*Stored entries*
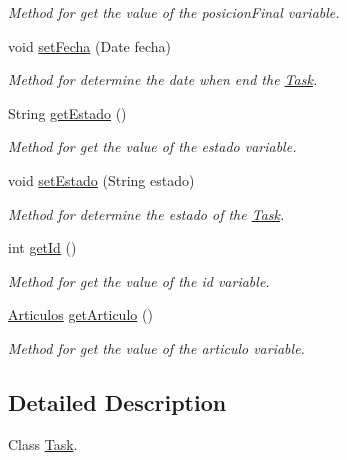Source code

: \begin{DoxyCompactItemize}
\begin{DoxyCompactList}\small\item\em Method for get the value of the posicion\+Final variable. \end{DoxyCompactList}\item 
void \mbox{\hyperlink{classmodelo_1_1_task_af78482329f81c214c6359630ea077179}{set\+Fecha}} (Date fecha)
\begin{DoxyCompactList}\small\item\em Method for determine the date when end the \mbox{\hyperlink{classmodelo_1_1_task}{Task}}. \end{DoxyCompactList}\item 
String \mbox{\hyperlink{classmodelo_1_1_task_aaa504f1dfffb4eeba7bbe4904be070b5}{get\+Estado}} ()
\begin{DoxyCompactList}\small\item\em Method for get the value of the estado variable. \end{DoxyCompactList}\item 
void \mbox{\hyperlink{classmodelo_1_1_task_af09ff21352cab3a8d0939e6d4251d673}{set\+Estado}} (String estado)
\begin{DoxyCompactList}\small\item\em Method for determine the estado of the \mbox{\hyperlink{classmodelo_1_1_task}{Task}}. \end{DoxyCompactList}\item 
int \mbox{\hyperlink{classmodelo_1_1_task_afc746b903e969188b0ad624bb0691590}{get\+Id}} ()
\begin{DoxyCompactList}\small\item\em Method for get the value of the id variable. \end{DoxyCompactList}\item 
\mbox{\hyperlink{classmodelo_1_1_articulos}{Articulos}} \mbox{\hyperlink{classmodelo_1_1_task_a860a83d1aa53c826c49f14ab9469ed78}{get\+Articulo}} ()
\begin{DoxyCompactList}\small\item\em Method for get the value of the articulo variable. \end{DoxyCompactList}\end{DoxyCompactItemize}


\subsection{Detailed Description}
Class \mbox{\hyperlink{classmodelo_1_1_task}{Task}}.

*Required work*
An exact repetition of all the records above is required, excluding the pictures.

*Answer to this exercise*
Source code

: \begin{DoxyCompactItemize}
\begin{DoxyCompactList}\small\item\em Method for get the value of the posicion\+Final variable. \end{DoxyCompactList}\item 
void \mbox{\hyperlink{classmodelo_1_1_task_af78482329f81c214c6359630ea077179}{set\+Fecha}} (Date fecha)
\begin{DoxyCompactList}\small\item\em Method for determine the date when end the \mbox{\hyperlink{classmodelo_1_1_task}{Task}}. \end{DoxyCompactList}\item 
String \mbox{\hyperlink{classmodelo_1_1_task_aaa504f1dfffb4eeba7bbe4904be070b5}{get\+Estado}} ()
\begin{DoxyCompactList}\small\item\em Method for get the value of the estado variable. \end{DoxyCompactList}\item 
void \mbox{\hyperlink{classmodelo_1_1_task_af09ff21352cab3a8d0939e6d4251d673}{set\+Estado}} (String estado)
\begin{DoxyCompactList}\small\item\em Method for determine the estado of the \mbox{\hyperlink{classmodelo_1_1_task}{Task}}. \end{DoxyCompactList}\item 
int \mbox{\hyperlink{classmodelo_1_1_task_afc746b903e969188b0ad624bb0691590}{get\+Id}} ()
\begin{DoxyCompactList}\small\item\em Method for get the value of the id variable. \end{DoxyCompactList}\item 
\mbox{\hyperlink{classmodelo_1_1_articulos}{Articulos}} \mbox{\hyperlink{classmodelo_1_1_task_a860a83d1aa53c826c49f14ab9469ed78}{get\+Articulo}} ()
\begin{DoxyCompactList}\small\item\em Method for get the value of the articulo variable. \end{DoxyCompactList}\end{DoxyCompactItemize}


\subsection{Detailed Description}
Class \mbox{\hyperlink{classmodelo_1_1_task}{Task}}.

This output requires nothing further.